* _Problem to work on_: Copy out each line from the material where the word "healths" is found.

* _Records for the task_:
============
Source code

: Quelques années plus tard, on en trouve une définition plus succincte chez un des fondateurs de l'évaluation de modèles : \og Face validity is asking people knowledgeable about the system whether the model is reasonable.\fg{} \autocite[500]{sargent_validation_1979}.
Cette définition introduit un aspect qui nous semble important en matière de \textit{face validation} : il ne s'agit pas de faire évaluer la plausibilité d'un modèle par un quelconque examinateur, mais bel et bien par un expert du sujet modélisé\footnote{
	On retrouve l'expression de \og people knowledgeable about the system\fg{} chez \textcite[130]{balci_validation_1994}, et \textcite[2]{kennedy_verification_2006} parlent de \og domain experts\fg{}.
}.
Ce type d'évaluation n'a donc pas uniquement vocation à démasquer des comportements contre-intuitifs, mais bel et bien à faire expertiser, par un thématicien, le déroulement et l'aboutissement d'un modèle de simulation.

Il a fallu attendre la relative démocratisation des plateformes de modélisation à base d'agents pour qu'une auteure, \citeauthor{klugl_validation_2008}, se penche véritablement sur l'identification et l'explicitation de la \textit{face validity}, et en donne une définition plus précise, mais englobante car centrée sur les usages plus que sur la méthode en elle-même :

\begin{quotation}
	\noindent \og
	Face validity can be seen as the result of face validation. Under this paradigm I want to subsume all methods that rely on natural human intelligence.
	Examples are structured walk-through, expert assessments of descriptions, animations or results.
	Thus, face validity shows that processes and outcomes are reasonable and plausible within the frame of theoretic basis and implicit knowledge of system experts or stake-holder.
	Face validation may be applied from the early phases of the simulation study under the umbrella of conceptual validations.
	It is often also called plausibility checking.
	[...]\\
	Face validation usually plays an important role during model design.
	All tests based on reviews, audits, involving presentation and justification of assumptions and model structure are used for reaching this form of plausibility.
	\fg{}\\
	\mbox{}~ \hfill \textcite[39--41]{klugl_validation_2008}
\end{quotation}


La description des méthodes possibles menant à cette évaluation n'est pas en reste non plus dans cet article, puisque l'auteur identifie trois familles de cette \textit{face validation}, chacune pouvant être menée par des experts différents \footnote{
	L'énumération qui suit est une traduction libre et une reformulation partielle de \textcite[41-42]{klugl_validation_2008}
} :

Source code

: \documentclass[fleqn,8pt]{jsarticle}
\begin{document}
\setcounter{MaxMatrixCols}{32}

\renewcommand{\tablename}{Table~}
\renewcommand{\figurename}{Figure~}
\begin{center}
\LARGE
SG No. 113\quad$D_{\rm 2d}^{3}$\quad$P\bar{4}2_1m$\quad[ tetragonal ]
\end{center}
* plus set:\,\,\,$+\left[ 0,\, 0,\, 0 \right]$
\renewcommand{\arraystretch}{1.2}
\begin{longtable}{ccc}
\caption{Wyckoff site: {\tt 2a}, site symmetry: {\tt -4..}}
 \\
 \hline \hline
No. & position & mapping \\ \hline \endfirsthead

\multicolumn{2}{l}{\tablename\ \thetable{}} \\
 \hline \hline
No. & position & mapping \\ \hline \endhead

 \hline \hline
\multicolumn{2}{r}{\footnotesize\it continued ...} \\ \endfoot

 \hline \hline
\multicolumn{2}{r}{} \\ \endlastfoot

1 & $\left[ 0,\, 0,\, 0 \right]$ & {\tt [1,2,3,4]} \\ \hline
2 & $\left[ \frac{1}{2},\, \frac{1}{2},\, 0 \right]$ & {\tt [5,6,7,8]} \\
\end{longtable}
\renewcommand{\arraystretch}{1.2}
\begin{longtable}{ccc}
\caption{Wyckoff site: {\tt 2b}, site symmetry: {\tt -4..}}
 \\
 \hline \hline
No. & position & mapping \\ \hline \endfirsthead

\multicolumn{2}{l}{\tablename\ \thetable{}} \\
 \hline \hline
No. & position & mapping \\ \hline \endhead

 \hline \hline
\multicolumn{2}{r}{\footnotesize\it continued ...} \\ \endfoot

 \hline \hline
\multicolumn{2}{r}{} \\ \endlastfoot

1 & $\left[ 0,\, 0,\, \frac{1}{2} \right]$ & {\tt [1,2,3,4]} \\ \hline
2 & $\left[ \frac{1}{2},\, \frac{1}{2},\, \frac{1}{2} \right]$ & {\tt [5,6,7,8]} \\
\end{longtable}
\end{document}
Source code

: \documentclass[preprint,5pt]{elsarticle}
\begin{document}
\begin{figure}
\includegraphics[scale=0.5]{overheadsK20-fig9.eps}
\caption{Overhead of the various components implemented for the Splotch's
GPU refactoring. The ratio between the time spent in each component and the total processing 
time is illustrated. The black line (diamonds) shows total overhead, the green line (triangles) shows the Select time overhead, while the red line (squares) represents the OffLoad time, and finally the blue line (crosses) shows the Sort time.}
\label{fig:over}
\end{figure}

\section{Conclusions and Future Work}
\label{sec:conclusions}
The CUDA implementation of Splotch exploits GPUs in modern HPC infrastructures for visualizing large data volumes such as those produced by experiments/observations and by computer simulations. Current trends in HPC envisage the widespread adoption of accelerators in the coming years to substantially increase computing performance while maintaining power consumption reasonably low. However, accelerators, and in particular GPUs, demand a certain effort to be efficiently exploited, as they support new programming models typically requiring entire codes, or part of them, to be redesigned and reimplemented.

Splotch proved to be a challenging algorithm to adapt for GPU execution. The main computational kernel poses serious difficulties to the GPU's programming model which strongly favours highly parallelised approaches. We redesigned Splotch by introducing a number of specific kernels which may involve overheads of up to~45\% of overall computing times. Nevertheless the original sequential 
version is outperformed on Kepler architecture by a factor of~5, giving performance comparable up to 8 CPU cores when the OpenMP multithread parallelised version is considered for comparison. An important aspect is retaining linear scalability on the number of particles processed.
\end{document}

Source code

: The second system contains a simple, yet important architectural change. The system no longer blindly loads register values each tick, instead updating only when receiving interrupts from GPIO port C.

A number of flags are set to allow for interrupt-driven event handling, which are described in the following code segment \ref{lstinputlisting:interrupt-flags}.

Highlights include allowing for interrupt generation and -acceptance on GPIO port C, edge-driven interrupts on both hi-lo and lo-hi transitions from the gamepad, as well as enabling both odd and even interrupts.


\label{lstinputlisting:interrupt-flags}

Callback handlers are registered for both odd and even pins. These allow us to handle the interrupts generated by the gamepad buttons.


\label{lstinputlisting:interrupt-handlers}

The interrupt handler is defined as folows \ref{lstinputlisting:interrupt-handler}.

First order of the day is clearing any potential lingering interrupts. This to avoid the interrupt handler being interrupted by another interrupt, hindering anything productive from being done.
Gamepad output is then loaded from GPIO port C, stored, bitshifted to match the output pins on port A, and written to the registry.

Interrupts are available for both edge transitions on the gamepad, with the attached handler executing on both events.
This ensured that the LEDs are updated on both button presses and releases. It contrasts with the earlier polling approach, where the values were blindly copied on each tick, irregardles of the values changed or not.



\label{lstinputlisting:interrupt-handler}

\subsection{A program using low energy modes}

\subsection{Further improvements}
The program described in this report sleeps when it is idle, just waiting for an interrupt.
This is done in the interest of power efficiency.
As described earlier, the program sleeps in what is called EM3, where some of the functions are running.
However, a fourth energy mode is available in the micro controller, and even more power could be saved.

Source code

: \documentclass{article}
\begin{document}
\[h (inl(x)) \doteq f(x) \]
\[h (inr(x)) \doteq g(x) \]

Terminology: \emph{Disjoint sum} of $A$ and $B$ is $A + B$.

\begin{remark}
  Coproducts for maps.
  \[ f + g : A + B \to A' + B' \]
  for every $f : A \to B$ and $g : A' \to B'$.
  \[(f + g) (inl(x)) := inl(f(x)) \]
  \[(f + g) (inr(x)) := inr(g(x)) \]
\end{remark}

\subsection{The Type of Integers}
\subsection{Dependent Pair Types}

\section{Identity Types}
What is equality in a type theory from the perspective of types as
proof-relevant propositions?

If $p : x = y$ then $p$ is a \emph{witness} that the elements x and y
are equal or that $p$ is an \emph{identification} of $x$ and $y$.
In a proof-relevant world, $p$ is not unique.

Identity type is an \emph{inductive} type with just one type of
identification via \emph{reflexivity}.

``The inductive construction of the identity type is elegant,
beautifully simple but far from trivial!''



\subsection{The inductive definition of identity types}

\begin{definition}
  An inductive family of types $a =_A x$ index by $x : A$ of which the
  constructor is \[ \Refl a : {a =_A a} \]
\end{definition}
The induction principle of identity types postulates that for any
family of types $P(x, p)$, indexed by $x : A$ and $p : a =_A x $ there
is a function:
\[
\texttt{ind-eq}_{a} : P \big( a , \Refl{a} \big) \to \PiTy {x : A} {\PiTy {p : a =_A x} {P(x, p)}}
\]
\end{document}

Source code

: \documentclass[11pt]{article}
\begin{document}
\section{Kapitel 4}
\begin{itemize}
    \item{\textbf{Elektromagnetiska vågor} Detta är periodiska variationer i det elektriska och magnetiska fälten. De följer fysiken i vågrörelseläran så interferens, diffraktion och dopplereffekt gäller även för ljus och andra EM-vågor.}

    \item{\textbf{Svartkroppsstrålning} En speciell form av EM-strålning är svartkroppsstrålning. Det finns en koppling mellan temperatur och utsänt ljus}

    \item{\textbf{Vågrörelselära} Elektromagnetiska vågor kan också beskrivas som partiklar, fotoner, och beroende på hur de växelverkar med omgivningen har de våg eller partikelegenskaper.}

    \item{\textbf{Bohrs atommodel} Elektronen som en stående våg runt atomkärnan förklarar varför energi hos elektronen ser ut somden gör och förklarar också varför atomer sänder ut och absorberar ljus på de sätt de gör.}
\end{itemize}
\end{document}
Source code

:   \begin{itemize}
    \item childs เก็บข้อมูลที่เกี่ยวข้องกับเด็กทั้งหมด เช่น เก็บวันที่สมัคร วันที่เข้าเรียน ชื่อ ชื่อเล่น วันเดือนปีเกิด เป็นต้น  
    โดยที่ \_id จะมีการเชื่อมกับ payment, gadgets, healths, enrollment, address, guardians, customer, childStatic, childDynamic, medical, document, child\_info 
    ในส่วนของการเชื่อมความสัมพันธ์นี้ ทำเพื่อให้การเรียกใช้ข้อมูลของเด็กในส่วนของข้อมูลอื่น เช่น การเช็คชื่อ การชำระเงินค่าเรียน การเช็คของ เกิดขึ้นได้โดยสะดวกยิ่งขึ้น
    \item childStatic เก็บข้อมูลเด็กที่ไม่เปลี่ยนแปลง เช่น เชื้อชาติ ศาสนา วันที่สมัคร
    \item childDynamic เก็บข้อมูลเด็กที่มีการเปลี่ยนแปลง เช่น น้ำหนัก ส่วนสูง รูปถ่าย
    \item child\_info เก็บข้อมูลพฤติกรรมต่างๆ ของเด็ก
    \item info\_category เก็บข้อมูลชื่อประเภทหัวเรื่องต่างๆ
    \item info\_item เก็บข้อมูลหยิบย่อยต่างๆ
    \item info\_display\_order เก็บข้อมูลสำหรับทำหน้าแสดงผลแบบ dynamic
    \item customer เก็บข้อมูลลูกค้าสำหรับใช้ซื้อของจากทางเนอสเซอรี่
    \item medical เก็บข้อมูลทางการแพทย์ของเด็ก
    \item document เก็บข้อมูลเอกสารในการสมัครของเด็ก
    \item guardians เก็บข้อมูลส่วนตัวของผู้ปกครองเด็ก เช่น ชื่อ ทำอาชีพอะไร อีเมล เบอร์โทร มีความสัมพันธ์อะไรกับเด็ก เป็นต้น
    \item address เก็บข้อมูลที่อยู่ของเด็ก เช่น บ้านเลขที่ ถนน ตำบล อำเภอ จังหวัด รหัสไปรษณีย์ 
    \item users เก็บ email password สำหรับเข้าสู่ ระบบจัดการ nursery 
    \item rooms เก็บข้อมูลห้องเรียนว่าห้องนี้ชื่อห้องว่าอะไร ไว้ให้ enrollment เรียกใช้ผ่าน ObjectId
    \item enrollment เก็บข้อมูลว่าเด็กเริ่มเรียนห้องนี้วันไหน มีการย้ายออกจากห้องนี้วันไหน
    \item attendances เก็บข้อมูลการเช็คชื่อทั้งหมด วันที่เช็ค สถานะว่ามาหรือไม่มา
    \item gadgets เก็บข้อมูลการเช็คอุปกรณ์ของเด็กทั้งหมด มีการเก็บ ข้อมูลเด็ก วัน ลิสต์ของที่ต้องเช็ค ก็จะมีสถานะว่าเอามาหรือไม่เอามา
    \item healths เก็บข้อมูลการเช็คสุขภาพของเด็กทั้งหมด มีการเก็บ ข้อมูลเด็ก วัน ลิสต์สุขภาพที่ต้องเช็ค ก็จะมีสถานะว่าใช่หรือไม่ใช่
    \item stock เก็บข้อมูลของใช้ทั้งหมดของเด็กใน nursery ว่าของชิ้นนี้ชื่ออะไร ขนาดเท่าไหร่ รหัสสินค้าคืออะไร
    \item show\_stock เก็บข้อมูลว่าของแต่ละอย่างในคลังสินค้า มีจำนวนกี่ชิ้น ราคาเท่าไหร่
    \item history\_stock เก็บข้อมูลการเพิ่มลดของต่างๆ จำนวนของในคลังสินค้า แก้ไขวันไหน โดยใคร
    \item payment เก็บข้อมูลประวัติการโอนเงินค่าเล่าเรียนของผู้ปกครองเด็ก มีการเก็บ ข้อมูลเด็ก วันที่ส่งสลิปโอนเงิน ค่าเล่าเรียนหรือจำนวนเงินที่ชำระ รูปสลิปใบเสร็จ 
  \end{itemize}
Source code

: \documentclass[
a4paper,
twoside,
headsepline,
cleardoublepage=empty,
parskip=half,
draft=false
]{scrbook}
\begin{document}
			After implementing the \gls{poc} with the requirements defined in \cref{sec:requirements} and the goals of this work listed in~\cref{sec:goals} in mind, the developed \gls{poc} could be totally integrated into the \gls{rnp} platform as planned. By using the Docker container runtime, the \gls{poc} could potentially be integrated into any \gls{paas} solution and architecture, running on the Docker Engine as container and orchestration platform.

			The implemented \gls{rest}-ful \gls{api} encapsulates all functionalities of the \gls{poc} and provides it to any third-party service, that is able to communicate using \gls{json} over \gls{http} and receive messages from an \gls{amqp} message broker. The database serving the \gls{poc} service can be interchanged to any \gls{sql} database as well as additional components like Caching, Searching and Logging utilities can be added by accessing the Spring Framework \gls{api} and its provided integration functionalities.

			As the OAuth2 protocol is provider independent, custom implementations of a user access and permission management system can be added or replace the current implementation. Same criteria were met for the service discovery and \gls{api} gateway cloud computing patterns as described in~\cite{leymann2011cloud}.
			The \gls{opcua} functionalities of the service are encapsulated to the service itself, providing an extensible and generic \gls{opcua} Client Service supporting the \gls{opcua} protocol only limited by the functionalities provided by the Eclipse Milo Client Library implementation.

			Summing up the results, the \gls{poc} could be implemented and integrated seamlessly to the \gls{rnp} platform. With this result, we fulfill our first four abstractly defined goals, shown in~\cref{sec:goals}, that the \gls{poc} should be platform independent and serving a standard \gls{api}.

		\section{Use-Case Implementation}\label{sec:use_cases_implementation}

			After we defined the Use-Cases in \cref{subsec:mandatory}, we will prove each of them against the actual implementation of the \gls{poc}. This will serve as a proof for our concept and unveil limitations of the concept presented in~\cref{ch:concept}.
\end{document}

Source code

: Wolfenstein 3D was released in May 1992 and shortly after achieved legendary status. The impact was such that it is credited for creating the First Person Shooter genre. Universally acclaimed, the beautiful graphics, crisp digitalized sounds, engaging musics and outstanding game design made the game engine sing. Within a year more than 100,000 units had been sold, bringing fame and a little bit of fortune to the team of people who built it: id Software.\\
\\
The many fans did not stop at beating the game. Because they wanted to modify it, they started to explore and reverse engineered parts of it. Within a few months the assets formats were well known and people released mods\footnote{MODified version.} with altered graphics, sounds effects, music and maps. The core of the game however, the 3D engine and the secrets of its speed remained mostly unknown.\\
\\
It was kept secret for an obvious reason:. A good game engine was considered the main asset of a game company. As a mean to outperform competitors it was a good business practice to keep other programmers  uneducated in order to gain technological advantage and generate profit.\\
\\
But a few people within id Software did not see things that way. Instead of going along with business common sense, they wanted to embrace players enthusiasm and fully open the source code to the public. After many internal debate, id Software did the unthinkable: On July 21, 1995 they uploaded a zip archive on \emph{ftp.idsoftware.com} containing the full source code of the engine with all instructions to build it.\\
============
* _Exercise output_:
    โดยที่ \_id จะมีการเชื่อมกับ payment, gadgets, healths, enrollment, address, guardians, customer, childStatic, childDynamic, medical, document, child\_info 
    \item healths เก็บข้อมูลการเช็คสุขภาพของเด็กทั้งหมด มีการเก็บ ข้อมูลเด็ก วัน ลิสต์สุขภาพที่ต้องเช็ค ก็จะมีสถานะว่าใช่หรือไม่ใช่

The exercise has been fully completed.